##### Source records #####

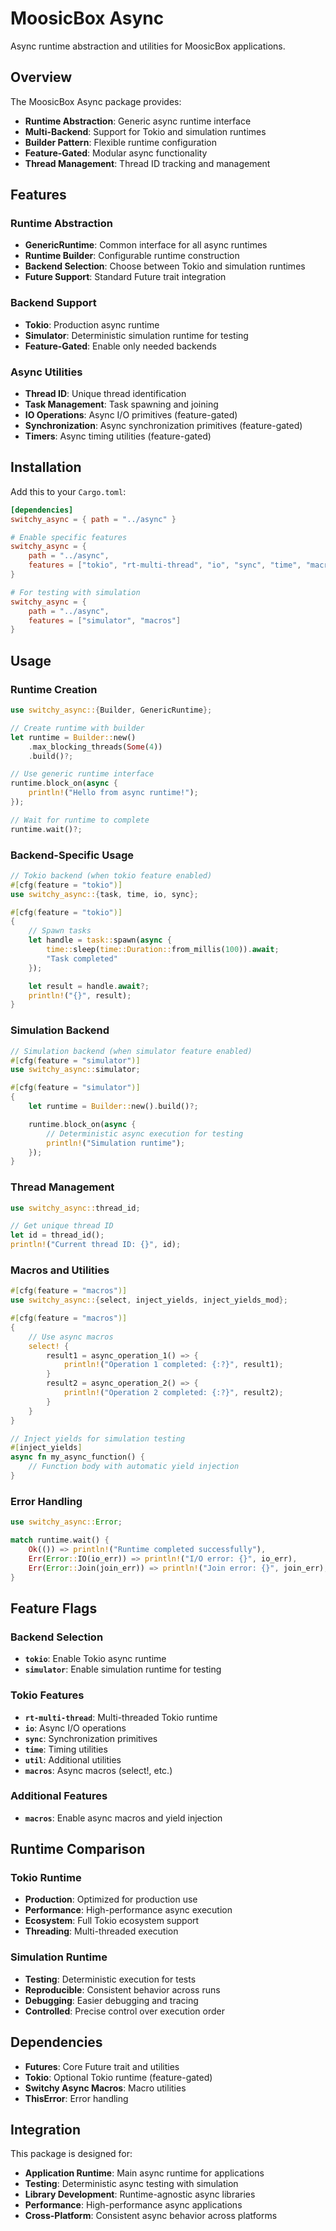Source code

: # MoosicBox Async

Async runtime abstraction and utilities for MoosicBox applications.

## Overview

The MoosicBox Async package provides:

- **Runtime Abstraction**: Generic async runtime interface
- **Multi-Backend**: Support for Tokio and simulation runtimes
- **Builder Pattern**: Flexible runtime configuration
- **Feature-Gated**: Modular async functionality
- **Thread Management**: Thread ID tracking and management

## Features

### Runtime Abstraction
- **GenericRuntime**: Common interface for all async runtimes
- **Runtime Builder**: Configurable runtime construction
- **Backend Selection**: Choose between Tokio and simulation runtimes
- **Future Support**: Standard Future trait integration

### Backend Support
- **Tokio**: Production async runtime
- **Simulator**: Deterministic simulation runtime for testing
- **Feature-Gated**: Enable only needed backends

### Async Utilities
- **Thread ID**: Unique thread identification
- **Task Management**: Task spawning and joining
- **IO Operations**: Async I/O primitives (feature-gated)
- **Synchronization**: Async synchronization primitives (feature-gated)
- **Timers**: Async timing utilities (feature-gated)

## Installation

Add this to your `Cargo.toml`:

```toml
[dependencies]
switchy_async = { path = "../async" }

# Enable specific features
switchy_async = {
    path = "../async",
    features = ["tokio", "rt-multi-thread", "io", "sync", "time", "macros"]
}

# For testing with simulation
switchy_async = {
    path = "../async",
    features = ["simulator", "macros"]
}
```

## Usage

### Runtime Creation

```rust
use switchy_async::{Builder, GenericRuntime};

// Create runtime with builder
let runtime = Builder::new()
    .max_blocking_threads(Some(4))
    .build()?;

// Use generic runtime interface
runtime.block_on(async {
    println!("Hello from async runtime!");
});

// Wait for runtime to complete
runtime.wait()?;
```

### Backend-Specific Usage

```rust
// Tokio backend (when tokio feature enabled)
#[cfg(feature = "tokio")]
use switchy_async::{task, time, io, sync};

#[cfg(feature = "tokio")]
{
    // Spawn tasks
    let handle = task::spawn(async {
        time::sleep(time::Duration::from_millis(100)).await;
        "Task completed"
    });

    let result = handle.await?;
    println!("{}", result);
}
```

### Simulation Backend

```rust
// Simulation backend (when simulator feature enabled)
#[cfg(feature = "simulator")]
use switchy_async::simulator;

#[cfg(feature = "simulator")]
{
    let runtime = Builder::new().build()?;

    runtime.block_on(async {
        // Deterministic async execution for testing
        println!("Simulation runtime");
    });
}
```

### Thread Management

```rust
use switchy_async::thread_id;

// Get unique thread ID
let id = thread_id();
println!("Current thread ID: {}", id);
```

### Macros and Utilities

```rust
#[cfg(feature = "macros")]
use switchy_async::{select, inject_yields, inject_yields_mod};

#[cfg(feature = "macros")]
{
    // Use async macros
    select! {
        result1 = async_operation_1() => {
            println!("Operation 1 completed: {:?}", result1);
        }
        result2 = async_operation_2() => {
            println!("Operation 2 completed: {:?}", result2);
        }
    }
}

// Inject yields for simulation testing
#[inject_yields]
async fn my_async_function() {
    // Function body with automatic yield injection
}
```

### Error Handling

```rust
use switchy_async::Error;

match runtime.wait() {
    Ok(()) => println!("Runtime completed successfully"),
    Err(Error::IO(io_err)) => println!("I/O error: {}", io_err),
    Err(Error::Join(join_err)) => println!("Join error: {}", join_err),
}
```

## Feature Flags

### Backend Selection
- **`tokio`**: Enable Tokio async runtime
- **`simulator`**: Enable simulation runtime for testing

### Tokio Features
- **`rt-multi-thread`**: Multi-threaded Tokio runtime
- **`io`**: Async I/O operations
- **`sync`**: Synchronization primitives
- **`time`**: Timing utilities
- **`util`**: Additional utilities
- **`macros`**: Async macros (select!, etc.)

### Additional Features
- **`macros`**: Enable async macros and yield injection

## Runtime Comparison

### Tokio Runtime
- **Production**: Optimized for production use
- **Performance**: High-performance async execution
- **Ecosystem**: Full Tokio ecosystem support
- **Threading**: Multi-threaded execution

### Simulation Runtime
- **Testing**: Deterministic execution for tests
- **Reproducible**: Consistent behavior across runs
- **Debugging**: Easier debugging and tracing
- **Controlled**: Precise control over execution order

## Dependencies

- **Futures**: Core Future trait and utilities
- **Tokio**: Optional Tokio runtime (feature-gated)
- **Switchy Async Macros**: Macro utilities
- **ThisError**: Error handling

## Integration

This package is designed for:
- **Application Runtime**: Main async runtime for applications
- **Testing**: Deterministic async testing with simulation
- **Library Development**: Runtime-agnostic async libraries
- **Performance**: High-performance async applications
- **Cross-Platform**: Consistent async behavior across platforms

#####
##### Source records #####

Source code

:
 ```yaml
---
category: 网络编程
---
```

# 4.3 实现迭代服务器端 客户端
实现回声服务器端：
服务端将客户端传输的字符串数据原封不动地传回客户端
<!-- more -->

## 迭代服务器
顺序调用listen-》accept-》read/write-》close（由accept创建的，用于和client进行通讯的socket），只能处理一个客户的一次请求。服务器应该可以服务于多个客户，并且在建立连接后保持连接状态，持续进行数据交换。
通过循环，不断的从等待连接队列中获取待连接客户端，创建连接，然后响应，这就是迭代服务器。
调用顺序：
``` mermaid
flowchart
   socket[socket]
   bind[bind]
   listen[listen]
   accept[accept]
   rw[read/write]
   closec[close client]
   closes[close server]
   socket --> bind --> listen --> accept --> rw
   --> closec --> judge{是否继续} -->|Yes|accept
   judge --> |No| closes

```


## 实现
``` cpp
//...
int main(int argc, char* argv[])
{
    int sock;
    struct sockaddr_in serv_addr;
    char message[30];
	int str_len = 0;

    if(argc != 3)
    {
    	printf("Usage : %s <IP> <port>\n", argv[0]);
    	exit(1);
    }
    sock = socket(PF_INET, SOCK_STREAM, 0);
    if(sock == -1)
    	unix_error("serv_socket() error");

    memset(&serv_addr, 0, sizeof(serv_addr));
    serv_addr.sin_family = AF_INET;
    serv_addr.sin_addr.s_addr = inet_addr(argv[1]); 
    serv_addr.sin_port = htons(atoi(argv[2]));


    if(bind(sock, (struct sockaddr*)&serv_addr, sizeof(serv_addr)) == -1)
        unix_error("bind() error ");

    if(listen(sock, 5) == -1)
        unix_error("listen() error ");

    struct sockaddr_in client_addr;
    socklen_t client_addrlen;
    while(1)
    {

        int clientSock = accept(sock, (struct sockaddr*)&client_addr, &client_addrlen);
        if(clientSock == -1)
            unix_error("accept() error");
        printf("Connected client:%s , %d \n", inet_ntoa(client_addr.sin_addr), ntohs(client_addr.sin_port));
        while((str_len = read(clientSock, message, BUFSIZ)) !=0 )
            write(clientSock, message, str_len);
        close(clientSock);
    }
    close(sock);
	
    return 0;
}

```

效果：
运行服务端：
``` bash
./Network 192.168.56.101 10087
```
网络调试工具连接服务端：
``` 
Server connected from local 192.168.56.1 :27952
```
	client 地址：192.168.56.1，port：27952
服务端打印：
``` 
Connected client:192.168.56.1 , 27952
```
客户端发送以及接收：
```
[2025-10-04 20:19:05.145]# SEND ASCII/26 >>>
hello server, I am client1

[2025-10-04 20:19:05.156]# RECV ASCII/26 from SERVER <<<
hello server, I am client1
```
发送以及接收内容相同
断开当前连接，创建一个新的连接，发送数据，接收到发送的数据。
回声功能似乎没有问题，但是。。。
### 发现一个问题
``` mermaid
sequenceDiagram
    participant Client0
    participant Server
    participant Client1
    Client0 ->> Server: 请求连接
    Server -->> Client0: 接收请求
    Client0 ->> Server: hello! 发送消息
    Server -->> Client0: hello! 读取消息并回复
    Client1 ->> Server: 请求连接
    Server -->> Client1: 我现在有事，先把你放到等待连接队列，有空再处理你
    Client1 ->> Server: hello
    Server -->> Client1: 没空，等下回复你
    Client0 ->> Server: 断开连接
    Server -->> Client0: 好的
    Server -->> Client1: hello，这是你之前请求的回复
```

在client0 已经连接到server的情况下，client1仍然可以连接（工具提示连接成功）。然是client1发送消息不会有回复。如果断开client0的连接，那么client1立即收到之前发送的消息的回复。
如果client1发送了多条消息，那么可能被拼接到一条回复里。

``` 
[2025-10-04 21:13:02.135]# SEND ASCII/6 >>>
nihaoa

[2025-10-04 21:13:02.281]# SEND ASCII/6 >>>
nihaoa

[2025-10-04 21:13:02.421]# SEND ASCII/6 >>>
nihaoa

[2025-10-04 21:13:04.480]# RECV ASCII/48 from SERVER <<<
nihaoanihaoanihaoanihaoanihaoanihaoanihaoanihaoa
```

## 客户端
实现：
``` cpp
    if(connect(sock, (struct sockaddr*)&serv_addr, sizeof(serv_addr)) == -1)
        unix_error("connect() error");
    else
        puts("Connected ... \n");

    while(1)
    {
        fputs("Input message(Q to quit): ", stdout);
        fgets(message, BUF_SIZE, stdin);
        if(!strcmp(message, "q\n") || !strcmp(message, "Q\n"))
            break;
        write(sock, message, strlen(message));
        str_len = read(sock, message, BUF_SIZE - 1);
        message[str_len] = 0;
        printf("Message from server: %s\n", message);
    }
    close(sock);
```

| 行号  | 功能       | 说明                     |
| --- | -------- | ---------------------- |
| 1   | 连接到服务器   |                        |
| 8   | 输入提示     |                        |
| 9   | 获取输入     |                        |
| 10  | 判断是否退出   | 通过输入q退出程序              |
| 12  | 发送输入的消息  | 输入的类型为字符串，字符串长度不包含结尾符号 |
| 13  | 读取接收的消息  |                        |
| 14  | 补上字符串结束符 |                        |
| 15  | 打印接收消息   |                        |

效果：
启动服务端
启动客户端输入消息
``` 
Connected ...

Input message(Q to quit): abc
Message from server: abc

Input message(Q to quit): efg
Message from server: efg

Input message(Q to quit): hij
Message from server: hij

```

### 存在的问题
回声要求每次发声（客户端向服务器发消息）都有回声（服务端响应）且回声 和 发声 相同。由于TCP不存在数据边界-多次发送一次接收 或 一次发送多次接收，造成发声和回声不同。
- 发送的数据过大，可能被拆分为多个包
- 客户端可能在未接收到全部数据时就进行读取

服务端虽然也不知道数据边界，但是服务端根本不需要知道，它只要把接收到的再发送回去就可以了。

#####

Output the lines of the records above exactly as they appear, from the line containing "- **Performance**: High-performance async applications" through the line containing "- **Cross-Platform**: Consistent".

- **Performance**: High-performance async applications
- **Cross-Platform**: Consistent async behavior across platforms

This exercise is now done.